Totally Fault Tolerant RNS Based FIR Filters

In this paper, the design of a finite impulse response (FIR) filter with fault tolerant capabilities based on the residue number system is analyzed. Differently from other approaches that use RNS, the filter implementation is fault tolerant not only with respect to a fault inside the RNS moduli, but also in the reverse converter. An architecture allowing fault masking in the overall RNS FIR filter is presented. It avoids the use of a trivial triple modular redundancy (TMR) to protect the blocks that performs the final stages of the RNS based FIR computation.

Concurrent Error Detection in Reed–Solomon Encoders and Decoders

Reed-Solomon (RS) codes are widely used to identify and correct errors in transmission and storage systems. When RS codes are used for high reliable systems, the designer should also take into account the occurrence of faults in the encoder and decoder subsystems. In this paper, self-checking RS encoder and decoder architectures are presented.
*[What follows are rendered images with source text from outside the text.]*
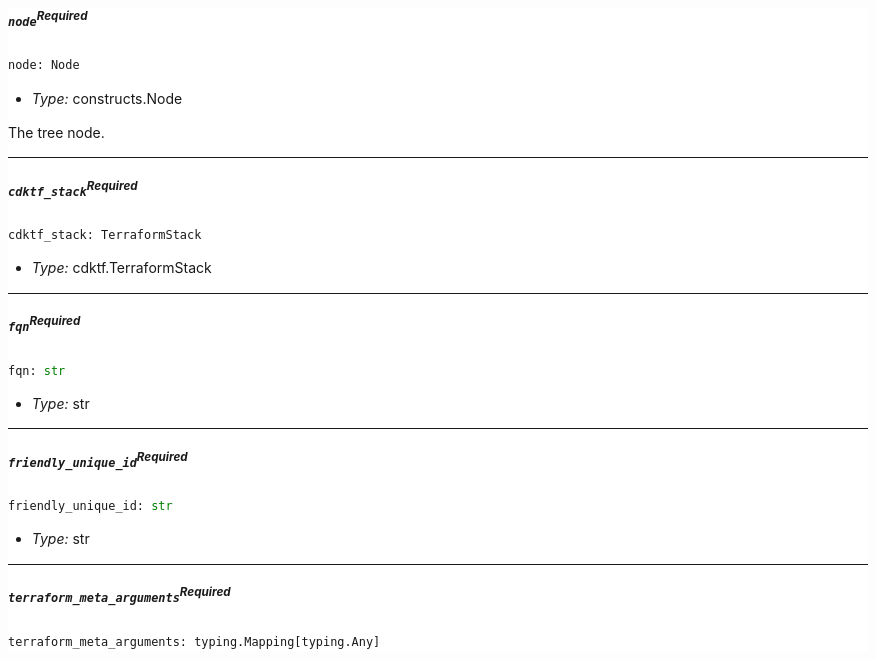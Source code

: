 
##### `node`<sup>Required</sup> <a name="node" id="@cdktf/provider-vault.dataVaultPkiSecretBackendCertMetadata.DataVaultPkiSecretBackendCertMetadata.property.node"></a>

```python
node: Node
```

- *Type:* constructs.Node

The tree node.

---

##### `cdktf_stack`<sup>Required</sup> <a name="cdktf_stack" id="@cdktf/provider-vault.dataVaultPkiSecretBackendCertMetadata.DataVaultPkiSecretBackendCertMetadata.property.cdktfStack"></a>

```python
cdktf_stack: TerraformStack
```

- *Type:* cdktf.TerraformStack

---

##### `fqn`<sup>Required</sup> <a name="fqn" id="@cdktf/provider-vault.dataVaultPkiSecretBackendCertMetadata.DataVaultPkiSecretBackendCertMetadata.property.fqn"></a>

```python
fqn: str
```

- *Type:* str

---

##### `friendly_unique_id`<sup>Required</sup> <a name="friendly_unique_id" id="@cdktf/provider-vault.dataVaultPkiSecretBackendCertMetadata.DataVaultPkiSecretBackendCertMetadata.property.friendlyUniqueId"></a>

```python
friendly_unique_id: str
```

- *Type:* str

---

##### `terraform_meta_arguments`<sup>Required</sup> <a name="terraform_meta_arguments" id="@cdktf/provider-vault.dataVaultPkiSecretBackendCertMetadata.DataVaultPkiSecretBackendCertMetadata.property.terraformMetaArguments"></a>

```python
terraform_meta_arguments: typing.Mapping[typing.Any]
```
The RS encoder architecture exploits some properties of the arithmetic operations in GF(2m). These properties are related to the parity of the binary representation of the elements of the Galois field. In the RS decoder, the implicit redundancy of the received codeword, under suitable assumptions explained in this paper, allows implementing concurrent error detection schemes useful for a wide range of different decoding algorithms with no intervention on the decoder architecture. Moreover, performances in terms of area and delay overhead for the proposed circuits are presented.

Low-power implementation of polyphase filters in Quadratic Residue Number system

The aim of this work is the reduction of the power dissipated in digital filters, while maintaining the timing unchanged. A polyphase filter bank in the Quadratic Residue Number System (QRNS) has been implemented and then compared, in terms of performance, area, and power dissipation to the implementation of a polyphase filter bank in the traditional twos complement system (TCS). The resulting implementations, designed to have the same clock rates, show that the QRNS filter is smaller and consumes less power than the TCS one.

Implementation of digital filters in carry-save residue number system

In this work, we present the implementation of a finite impulse response (FIR) filter in the residue number system (RNS), in which we use a carry-save scheme in the binary representation of the residues to speed-up modular additions. We compare the carry-save RNS implementation with the implementations of the same filter in the traditional binary system and in plain RNS. Results show that the carry-save RNS filter is much faster and its energy dissipation per cycle comparable. Furthermore, we show that a multiple supply voltage approach for the plain RNS filter can lead to an additional reduction in power dissipation without performance degradation.